The optimal fluid for resuscitation has been the subject of a number of small clinical trials dating back to the 1970s. Proponents of colloids such as albumin or a variety of commercial starch solutions argue that these solutions are better able to maintain intravascular volume without producing edema and its adverse consequences. Proponents of crystalloids such as normal saline or Ringer lactate argue that altered vascular permeability in septic shock results in extravasation of colloids into the tissues, potentially worsening extravascular edema. In addition, they state that given the lack of obvious superiority for colloids, cost considerations render crystalloids the fluid of choice. A systematic review1 of albumin therapy published in the late 1990s concluded that albumin use may result in excess mortality, although other similar reviews have not confirmed this. An Australian study2 of 6997 patients in intensive care found comparable mortality rates associated with the use of albumin and crystalloid solution, but suggested that outcomes in patients with head injuries were worse with albumin use, whereas albumin use in septic patients led to improved outcomes.
Van den Berghe and colleagues3 from Leuven, Belgium, reported in a single-centre trial that maintenance of strict euglycemia resulted in improved survival in a predominantly surgical population of critically ill patients. Subsequently in a group of medical patients, there was similar benefit, albeit only in those patients who remained in the ICU for 3 days or more. Other studies have failed to replicate this finding or have even found higher rates of hypoglycemia when euglycemia was targeted. Van den Berghe and colleagues’ work has been influential, and many North American ICUs have implemented labour-intensive protocols for the maintenance of euglycemia.
Brunkhorst and colleagues examined intensive insulin therapy and pentastarch resuscitation in a multicentre randomized controlled trial of patients with severe sepsis. The Efficacy of volume Substitution and Insulin Therapy in Severe Sepsis (VISEP) study compared intensive insulin therapy with conventional insulin therapy and hydroxyethyl starch resuscitation with Ringer lactate resuscitation using a 2 × 2 factorial, open-label design. The study enrolled adult patients with severe sepsis or septic shock between 2003 and 2005 in 18 academic tertiary hospitals in Germany. Patients were enrolled if the onset of sepsis occurred less than 24 hours before admission to the ICU.

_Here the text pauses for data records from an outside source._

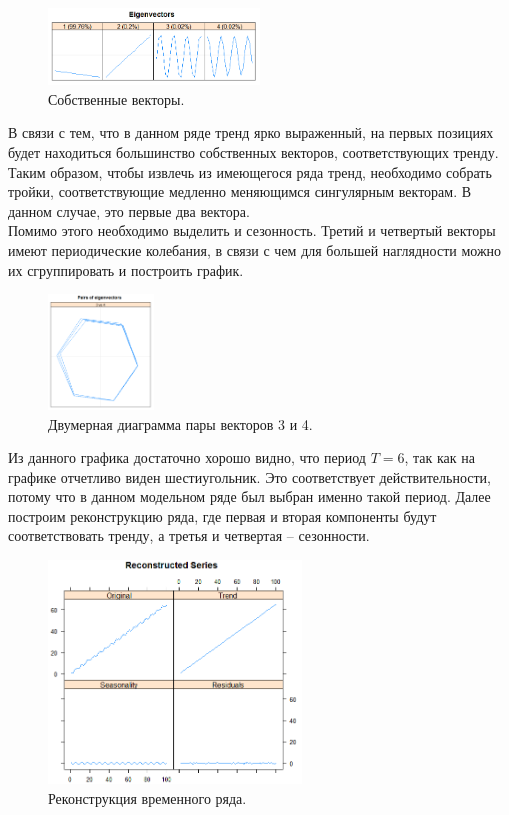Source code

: \documentclass[specialist,
			   substylefile = spbu_report.rtx,
			   subf,href,colorlinks=true, 12pt]{disser}
\begin{document}
\begin{figure}[H]
	\centering
	\includegraphics[width=0.5\textwidth]{r_plot_ts_eig.png}
	\caption{Собственные векторы.}
	\label{fig:graph4}
\end{figure}

В связи с тем, что в данном ряде тренд ярко выраженный, на первых позициях будет находиться большинство собственных векторов, соответствующих тренду. Таким образом, чтобы извлечь из имеющегося ряда тренд, необходимо собрать тройки, соответствующие медленно меняющимся сингулярным векторам. В данном случае, это первые два вектора.\\

Помимо этого необходимо выделить и сезонность. Третий и четвертый векторы имеют периодические колебания, в связи с чем для большей наглядности можно их сгруппировать и построить график.

\begin{figure}[H]
	\centering
	\includegraphics[width=0.25\textwidth]{r_plot_ts_pair.png}
	\caption{Двумерная диаграмма пары векторов 3 и 4.}
	\label{fig:graph5}
\end{figure}

Из данного графика достаточно хорошо видно, что период $T = 6$, так как на графике отчетливо виден шестиугольник. Это соответствует действительности, потому что в данном модельном ряде был выбран именно такой период. Далее построим реконструкцию ряда, где первая и вторая компоненты будут соответствовать тренду, а третья и четвертая – сезонности. 

\begin{figure}[H]
	\centering
	\includegraphics[width=0.6\textwidth]{r_plot_ts_rec.png}
	\caption{Реконструкция временного ряда.}
	\label{fig:graph6}
\end{figure}
\end{document}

A factorial design may be used if 2 treatments that do not have any interaction (synergistic effect) are being evaluated. Thus patients are randomly assigned to 1 of 4 groups “treatment A and treatment Y,” “treatment A and treatment Z,” “treatment B and treatment Y” and “treatment B and treatment Z.” To compare treatment A and treatment B, the patients from both groups can be analyzed together. Similarly treatment Y and treatment Z can be compared using all patients. The benefit of such a design is that the sample size is much smaller than it would be if 2 studies were performed. In addition, it is possible to consider the separate effects of each intervention as well as the combined effect of both interventions. The risk of a factorial design is that if the 2 interventions are found to have an interaction, the presentation and interpretation of the results becomes very complex.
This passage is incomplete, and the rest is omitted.